[Input for this task — start]

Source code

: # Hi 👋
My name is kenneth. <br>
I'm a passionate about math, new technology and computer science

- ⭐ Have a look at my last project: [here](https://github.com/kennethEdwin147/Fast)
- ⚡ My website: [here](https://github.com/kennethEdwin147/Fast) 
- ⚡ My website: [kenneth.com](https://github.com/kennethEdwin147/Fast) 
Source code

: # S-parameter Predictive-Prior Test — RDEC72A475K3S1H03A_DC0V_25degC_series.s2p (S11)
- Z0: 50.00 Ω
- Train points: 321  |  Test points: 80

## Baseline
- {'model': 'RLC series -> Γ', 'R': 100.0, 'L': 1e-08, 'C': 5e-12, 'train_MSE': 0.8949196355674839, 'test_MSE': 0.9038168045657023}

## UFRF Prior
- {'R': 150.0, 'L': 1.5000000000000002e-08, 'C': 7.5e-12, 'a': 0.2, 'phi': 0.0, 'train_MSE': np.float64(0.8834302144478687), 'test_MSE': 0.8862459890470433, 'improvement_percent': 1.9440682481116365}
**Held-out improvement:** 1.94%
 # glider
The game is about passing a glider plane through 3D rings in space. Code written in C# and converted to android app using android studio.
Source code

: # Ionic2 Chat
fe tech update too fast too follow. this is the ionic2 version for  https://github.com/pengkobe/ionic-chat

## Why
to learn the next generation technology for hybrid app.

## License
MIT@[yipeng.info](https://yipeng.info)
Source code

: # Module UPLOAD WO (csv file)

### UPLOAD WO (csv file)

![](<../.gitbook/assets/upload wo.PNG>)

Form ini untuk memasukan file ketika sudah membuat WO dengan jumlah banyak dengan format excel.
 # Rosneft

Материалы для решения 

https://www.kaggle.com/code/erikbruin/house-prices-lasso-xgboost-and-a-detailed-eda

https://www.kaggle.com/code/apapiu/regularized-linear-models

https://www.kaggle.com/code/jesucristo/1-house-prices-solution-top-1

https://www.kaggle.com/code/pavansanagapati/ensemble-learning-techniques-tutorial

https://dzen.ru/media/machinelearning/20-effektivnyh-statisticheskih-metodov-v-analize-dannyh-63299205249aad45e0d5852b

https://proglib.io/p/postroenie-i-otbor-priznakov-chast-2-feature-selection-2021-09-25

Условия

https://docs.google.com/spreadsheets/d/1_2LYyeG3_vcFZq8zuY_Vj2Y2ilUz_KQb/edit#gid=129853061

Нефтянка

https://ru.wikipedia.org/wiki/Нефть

[Input for this task — finish]

Problem to solve: Repeat all the lines above, keeping them exactly as they are.

Response area:
Source code

: # Hi 👋
My name is kenneth. <br>
I'm a passionate about math, new technology and computer science

- ⭐ Have a look at my last project: [here](https://github.com/kennethEdwin147/Fast)
- ⚡ My website: [here](https://github.com/kennethEdwin147/Fast) 
- ⚡ My website: [kenneth.com](https://github.com/kennethEdwin147/Fast) 
Source code

: # S-parameter Predictive-Prior Test — RDEC72A475K3S1H03A_DC0V_25degC_series.s2p (S11)
- Z0: 50.00 Ω
- Train points: 321  |  Test points: 80

## Baseline
- {'model': 'RLC series -> Γ', 'R': 100.0, 'L': 1e-08, 'C': 5e-12, 'train_MSE': 0.8949196355674839, 'test_MSE': 0.9038168045657023}

## UFRF Prior
- {'R': 150.0, 'L': 1.5000000000000002e-08, 'C': 7.5e-12, 'a': 0.2, 'phi': 0.0, 'train_MSE': np.float64(0.8834302144478687), 'test_MSE': 0.8862459890470433, 'improvement_percent': 1.9440682481116365}
**Held-out improvement:** 1.94%
 # glider
The game is about passing a glider plane through 3D rings in space. Code written in C# and converted to android app using android studio.
Source code

: # Ionic2 Chat
fe tech update too fast too follow. this is the ionic2 version for  https://github.com/pengkobe/ionic-chat

## Why
to learn the next generation technology for hybrid app.

## License
MIT@[yipeng.info](https://yipeng.info)
Source code

: # Module UPLOAD WO (csv file)

### UPLOAD WO (csv file)

![](<../.gitbook/assets/upload wo.PNG>)

Form ini untuk memasukan file ketika sudah membuat WO dengan jumlah banyak dengan format excel.
 # Rosneft

Материалы для решения 

https://www.kaggle.com/code/erikbruin/house-prices-lasso-xgboost-and-a-detailed-eda

https://www.kaggle.com/code/apapiu/regularized-linear-models

https://www.kaggle.com/code/jesucristo/1-house-prices-solution-top-1

https://www.kaggle.com/code/pavansanagapati/ensemble-learning-techniques-tutorial

https://dzen.ru/media/machinelearning/20-effektivnyh-statisticheskih-metodov-v-analize-dannyh-63299205249aad45e0d5852b

https://proglib.io/p/postroenie-i-otbor-priznakov-chast-2-feature-selection-2021-09-25

Условия

https://docs.google.com/spreadsheets/d/1_2LYyeG3_vcFZq8zuY_Vj2Y2ilUz_KQb/edit#gid=129853061

Нефтянка

https://ru.wikipedia.org/wiki/Нефть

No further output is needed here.